What the task requires —
Please reproduce the data below exactly, from the first line through the line containing "- This will take 15-20 minutes", and leave every later line out.
Start of Data for analysis
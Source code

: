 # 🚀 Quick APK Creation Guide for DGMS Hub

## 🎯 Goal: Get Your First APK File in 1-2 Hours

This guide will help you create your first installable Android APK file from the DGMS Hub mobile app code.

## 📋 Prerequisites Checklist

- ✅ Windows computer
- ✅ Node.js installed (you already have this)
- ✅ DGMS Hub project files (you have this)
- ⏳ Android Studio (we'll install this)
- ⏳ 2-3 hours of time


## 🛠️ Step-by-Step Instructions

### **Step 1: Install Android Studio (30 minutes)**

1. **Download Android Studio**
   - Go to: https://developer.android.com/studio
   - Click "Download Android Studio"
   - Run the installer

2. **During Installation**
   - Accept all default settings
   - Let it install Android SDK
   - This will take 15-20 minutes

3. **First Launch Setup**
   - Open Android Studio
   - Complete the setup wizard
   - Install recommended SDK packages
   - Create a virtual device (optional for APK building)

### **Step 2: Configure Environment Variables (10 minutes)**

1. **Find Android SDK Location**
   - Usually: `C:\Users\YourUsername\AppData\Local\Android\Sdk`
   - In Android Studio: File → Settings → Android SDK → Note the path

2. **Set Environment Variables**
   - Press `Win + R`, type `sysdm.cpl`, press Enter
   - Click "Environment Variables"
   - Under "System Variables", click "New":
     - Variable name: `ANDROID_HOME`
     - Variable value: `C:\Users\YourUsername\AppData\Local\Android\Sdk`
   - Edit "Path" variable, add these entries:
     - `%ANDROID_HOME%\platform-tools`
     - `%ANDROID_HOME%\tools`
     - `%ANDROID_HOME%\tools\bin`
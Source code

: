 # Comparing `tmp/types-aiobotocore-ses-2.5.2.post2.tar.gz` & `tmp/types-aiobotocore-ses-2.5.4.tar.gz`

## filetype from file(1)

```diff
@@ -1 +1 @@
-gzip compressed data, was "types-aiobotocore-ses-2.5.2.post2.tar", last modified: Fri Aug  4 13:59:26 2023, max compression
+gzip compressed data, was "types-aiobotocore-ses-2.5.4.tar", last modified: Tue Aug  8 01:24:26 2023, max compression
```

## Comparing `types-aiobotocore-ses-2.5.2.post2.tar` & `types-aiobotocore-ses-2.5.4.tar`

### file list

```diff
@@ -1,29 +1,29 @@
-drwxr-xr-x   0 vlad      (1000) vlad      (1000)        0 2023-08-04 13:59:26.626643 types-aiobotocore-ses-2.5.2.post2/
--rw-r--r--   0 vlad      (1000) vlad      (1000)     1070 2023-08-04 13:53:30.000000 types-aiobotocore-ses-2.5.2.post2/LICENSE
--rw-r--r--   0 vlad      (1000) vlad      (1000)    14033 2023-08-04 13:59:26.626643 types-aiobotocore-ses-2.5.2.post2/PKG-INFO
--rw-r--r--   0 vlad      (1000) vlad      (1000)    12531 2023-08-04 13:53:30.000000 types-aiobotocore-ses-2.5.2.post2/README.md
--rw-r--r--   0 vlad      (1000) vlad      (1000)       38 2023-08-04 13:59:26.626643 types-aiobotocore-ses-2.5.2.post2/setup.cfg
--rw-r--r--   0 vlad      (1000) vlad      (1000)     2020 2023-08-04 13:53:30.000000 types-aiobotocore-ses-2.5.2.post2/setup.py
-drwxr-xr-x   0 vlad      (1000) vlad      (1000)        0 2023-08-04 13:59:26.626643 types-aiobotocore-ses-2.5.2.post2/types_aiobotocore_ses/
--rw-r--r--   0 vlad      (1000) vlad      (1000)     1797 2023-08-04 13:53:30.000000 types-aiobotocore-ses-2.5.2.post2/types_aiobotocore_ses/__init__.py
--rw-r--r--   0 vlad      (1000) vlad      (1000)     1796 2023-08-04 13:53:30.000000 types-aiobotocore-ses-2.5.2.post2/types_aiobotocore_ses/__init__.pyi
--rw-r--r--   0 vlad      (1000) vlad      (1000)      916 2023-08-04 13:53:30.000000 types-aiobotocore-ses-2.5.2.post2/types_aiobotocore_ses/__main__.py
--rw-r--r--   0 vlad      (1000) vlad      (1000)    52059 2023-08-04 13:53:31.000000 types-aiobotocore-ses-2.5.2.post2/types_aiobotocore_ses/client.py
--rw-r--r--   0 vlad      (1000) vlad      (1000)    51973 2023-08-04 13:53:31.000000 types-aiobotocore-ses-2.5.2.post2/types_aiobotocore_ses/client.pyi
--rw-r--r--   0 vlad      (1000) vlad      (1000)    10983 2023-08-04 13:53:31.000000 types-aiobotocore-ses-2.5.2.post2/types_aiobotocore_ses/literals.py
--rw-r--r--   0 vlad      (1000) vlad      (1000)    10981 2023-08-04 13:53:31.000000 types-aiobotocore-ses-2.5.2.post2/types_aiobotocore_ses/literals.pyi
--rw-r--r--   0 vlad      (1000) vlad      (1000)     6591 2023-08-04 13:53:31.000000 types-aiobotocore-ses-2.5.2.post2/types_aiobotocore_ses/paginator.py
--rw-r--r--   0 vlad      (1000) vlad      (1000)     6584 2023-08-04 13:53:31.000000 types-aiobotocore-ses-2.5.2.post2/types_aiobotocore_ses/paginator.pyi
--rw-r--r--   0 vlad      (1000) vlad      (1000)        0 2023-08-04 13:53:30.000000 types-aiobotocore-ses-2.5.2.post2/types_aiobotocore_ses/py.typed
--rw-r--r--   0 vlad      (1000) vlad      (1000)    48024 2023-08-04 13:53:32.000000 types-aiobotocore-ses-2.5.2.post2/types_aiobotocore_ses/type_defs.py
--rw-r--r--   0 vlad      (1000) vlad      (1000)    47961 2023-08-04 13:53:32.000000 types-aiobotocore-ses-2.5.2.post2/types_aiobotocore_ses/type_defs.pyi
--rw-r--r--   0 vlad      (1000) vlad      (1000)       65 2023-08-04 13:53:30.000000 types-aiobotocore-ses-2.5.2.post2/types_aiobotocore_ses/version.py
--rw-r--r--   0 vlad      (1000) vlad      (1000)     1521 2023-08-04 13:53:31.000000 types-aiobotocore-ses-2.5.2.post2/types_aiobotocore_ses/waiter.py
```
End of Data for analysis
Response —
Source code

: # 🚀 Quick APK Creation Guide for DGMS Hub

## 🎯 Goal: Get Your First APK File in 1-2 Hours

This guide will help you create your first installable Android APK file from the DGMS Hub mobile app code.

## 📋 Prerequisites Checklist

- ✅ Windows computer
- ✅ Node.js installed (you already have this)
- ✅ DGMS Hub project files (you have this)
- ⏳ Android Studio (we'll install this)
- ⏳ 2-3 hours of time


## 🛠️ Step-by-Step Instructions

### **Step 1: Install Android Studio (30 minutes)**

1. **Download Android Studio**
   - Go to: https://developer.android.com/studio
   - Click "Download Android Studio"
   - Run the installer

2. **During Installation**
   - Accept all default settings
   - Let it install Android SDK
   - This will take 15-20 minutes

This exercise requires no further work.